Sebagai penulis yang tertarik pada tema-tema kemanusiaan dan rekonsiliasi sosial, saya terpukau oleh laporan Kompas.id berjudul “Tikus yang Menjadi ’Pahlawan’ di Kamboja” (17 Juli 2025) karya Ignatius Danu Kusworo. Sekilas terdengar tak biasa—tikus pelacak ranjau? Namun di Kamboja, hewan ini adalah agen penyelamat dalam program yang dijalankan APOPO, organisasi nirlaba dari Afrika dan Eropa. Mereka tak hanya membersihkan tanah, tetapi juga mengurai ketakutan, mengembalikan harapan.
Lebih dari sekadar kisah tentang teknologi alternatif, ini adalah narasi tentang potensi dari yang kerap diremehkan, tentang kekuatan dari yang sederhana, dan tentang kerja sama lintas makhluk dalam menyembuhkan luka sejarah. Di jejak lembut para tikus ini, kita diajak merenung: pemulihan tidak selalu datang dari kekuatan besar, melainkan dari kepercayaan yang dibangun dalam kesenyapan dan ketekunan yang konsisten.

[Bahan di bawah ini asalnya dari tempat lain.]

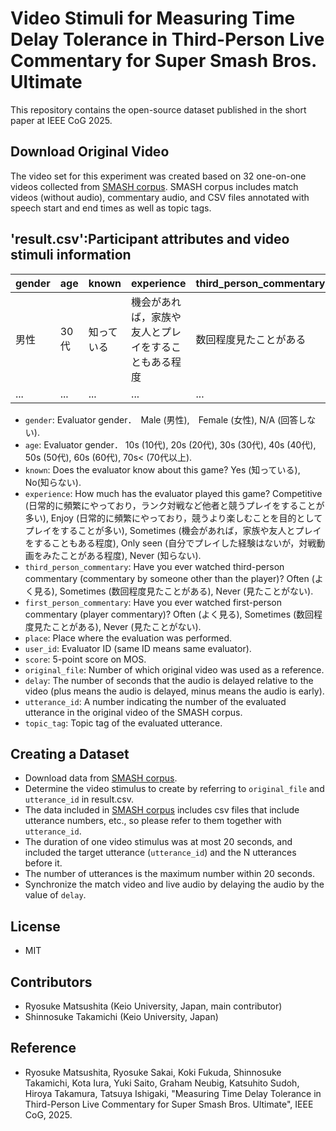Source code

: # Video Stimuli for Measuring Time Delay Tolerance in Third-Person Live Commentary for Super Smash Bros. Ultimate
This repository contains the open-source dataset published in the short paper at IEEE CoG 2025.


## Download Original Video
The video set for this experiment was created based on 32 one-on-one videos collected from [SMASH corpus](https://ss-takashi.sakura.ne.jp/corpus/smash/).
SMASH corpus includes match videos (without audio), commentary audio, and CSV files annotated with speech start and end times as well as topic tags.

## 'result.csv':Participant attributes and video stimuli information
| gender | age | known | experience | third_person_commentary | first_person_commentary | place | user_id | score | original_file | delay | utterance_id | topic_tag |
| --- | --- | --- | --- | --- | --- | --- | --- | --- | --- | --- | --- | --- |
| 男性 | 30代 | 知っている | 機会があれば，家族や友人とプレイをすることもある程度 | 数回程度見たことがある | 数回程度見たことがある | 自宅 | user42399_20241205201949-0272 | 3 | MM3 | -1 | 14 | 対戦風景 |
| ... | ... | ... | ... | ... | ... | ... | ... | ... | ... | ... | ... | ... |


- `gender`: Evaluator gender．　Male (男性),　Female (女性), N/A (回答しない).
- `age`: Evaluator gender． 10s (10代), 20s (20代), 30s (30代), 40s (40代), 50s (50代), 60s (60代), 70s< (70代以上).
- `known`: Does the evaluator know about this game? Yes (知っている), No(知らない).
- `experience`: How much has the evaluator played this game? Competitive (日常的に頻繁にやっており，ランク対戦など他者と競うプレイをすることが多い), Enjoy (日常的に頻繁にやっており，競うより楽しむことを目的としてプレイをすることが多い), Sometimes (機会があれば，家族や友人とプレイをすることもある程度), Only seen (自分でプレイした経験はないが，対戦動画をみたことがある程度), Never (知らない). 
- `third_person_commentary`: Have you ever watched third-person commentary (commentary by someone other than the player)? Often (よく見る), Sometimes (数回程度見たことがある), Never (見たことがない).
- `first_person_commentary`: Have you ever watched first-person commentary (player commentary)? Often (よく見る), Sometimes (数回程度見たことがある), Never (見たことがない).
- `place`: Place where the evaluation was performed.
- `user_id`: Evaluator ID (same ID means same evaluator).
- `score`: 5-point score on MOS.
- `original_file`: Number of which original video was used as a reference.
- `delay`: The number of seconds that the audio is delayed relative to the video (plus means the audio is delayed, minus means the audio is early).
- `utterance_id`: A number indicating the number of the evaluated utterance in the original video of the SMASH corpus.
- `topic_tag`: Topic tag of the evaluated utterance.

## Creating a Dataset
- Download data from [SMASH corpus](https://ss-takashi.sakura.ne.jp/corpus/smash/).
- Determine the video stimulus to create by referring to `original_file` and `utterance_id` in result.csv.
- The data included in [SMASH corpus](https://ss-takashi.sakura.ne.jp/corpus/smash/) includes csv files that include utterance numbers, etc., so please refer to them together with `utterance_id`.
- The duration of one video stimulus was at most 20 seconds, and included the target utterance (`utterance_id`) and the N utterances before it.
- The number of utterances is the maximum number within 20 seconds.
- Synchronize the match video and live audio by delaying the audio by the value of `delay`.

## License
- MIT

## Contributors
- Ryosuke Matsushita (Keio University, Japan, main contributor)
- Shinnosuke Takamichi (Keio University, Japan)

## Reference
- Ryosuke Matsushita, Ryosuke Sakai, Koki Fukuda, Shinnosuke Takamichi, Kota Iura, Yuki Saito, Graham Neubig, Katsuhito Sudoh, Hiroya Takamura, Tatsuya Ishigaki, "Measuring Time Delay Tolerance in Third-Person Live Commentary for Super Smash Bros. Ultimate", IEEE CoG, 2025.
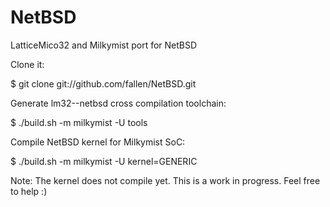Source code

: NetBSD
======

LatticeMico32 and Milkymist port for NetBSD

Clone it:

$ git clone git://github.com/fallen/NetBSD.git

Generate lm32--netbsd cross compilation toolchain:

$ ./build.sh -m milkymist -U tools

Compile NetBSD kernel for Milkymist SoC:

$ ./build.sh -m milkymist -U kernel=GENERIC

Note: The kernel does not compile yet. This is a work in progress. Feel free to help :)

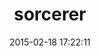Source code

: ---
layout: post
title:  "sorcerer"
repo:   "jimweirich/sorcerer"
date:   2015-02-18 17:22:11
gemurl: http://github.com/jimweirich/sorcerer
---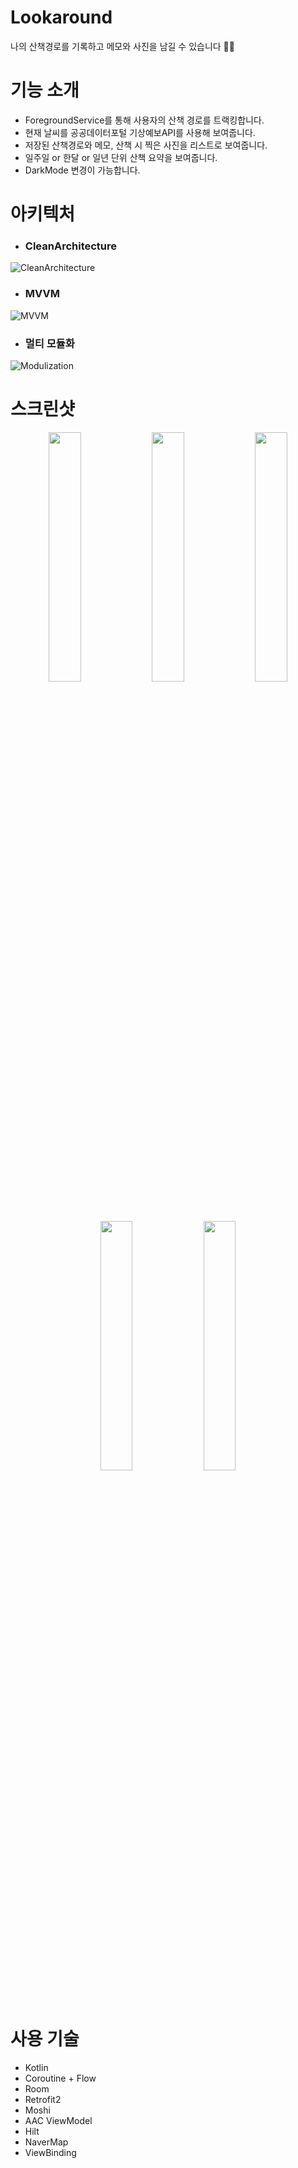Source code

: # Lookaround

나의 산책경로를 기록하고 메모와 사진을 남길 수 있습니다 🚶🏻

# 기능 소개

- ForegroundService를 통해 사용자의 산책 경로를 트랙킹합니다.
- 현재 날씨를 공공데이터포털 기상예보API를 사용해 보여줍니다.
- 저장된 산책경로와 메모, 산책 시 찍은 사진을 리스트로 보여줍니다.
- 일주일 or 한달 or 일년 단위 산책 요약을 보여줍니다.
- DarkMode 변경이 가능합니다.

# 아키텍처

- ### CleanArchitecture
![CleanArchitecture](https://github.com/user-attachments/assets/d7d56f3e-021e-46c5-b085-34776e224b61)

- ### MVVM
![MVVM](https://github.com/user-attachments/assets/7395af0b-90c8-44a9-8100-1832d3cbdcd8)

- ### 멀티 모듈화
![Modulization](https://github.com/user-attachments/assets/b3f10000-4bad-405a-8cf5-27764b9d7dee)


# 스크린샷

<p align="center">  <img src="https://github.com/user-attachments/assets/0e0558ed-ad64-47ff-b51a-da7597898f9c" align="center" width="32%">  
  <img src="https://github.com/user-attachments/assets/e8642de6-6f05-4f85-a00e-49f84e6fa197" align="center" width="32%">  
  <img src="https://github.com/user-attachments/assets/b62b298e-9e3e-4c7d-8d59-7dd5b50f55ee" align="center" width="32%">  
</p>
<p align="center">  <img src="https://github.com/user-attachments/assets/7ba4c91d-c2d6-4dff-b3c0-f356672b0fa0" align="center" width="32%">  
  <img src="https://github.com/user-attachments/assets/4a077f05-1ddb-4150-bffb-39e538cbf3e4" align="center" width="32%">  
</p>

# 사용 기술

* Kotlin
* Coroutine + Flow
* Room
* Retrofit2
* Moshi
* AAC ViewModel
* Hilt
* NaverMap
* ViewBinding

Tikus dan Ladang Maut: Aliansi Tak Terduga
Di tengah bentang Kamboja yang masih dibayangi trauma masa lalu, tersisa ribuan kilometer persegi lahan yang pernah ditanami ranjau. Ranjau-ranjau ini tidak hanya menyimpan potensi bahaya, tapi juga menahan kehidupan: anak-anak tak leluasa bermain, petani ragu mengolah tanah, dan mobilitas warga pun terbatas oleh rasa waswas.
Dalam situasi seperti ini, APOPO hadir dengan pendekatan tak lazim namun efektif: melatih tikus berkantong Afrika untuk mendeteksi bahan peledak. Dengan bobot ringan, tikus dapat menyusuri lahan tanpa memicu ranjau. Saat mendeteksi aroma TNT, mereka memberi sinyal dengan menggaruk tanah—metode yang efisien dan terjangkau jika dibandingkan dengan perangkat berteknologi tinggi.
Para pelatih seperti Mott Sreymom—seorang perempuan tangguh dari Kamboja—merawat tikus-tikus ini dengan penuh perhatian. Ia memberi makan, merawat tubuh mereka, bahkan mengolesi tabir surya di kaki dan buntut mereka agar tak terluka saat bertugas di bawah terik. Di ladang yang dulunya menyimpan kematian, tumbuh hubungan kemitraan antara manusia dan hewan, dilandasi kepercayaan dan rasa saling melindungi.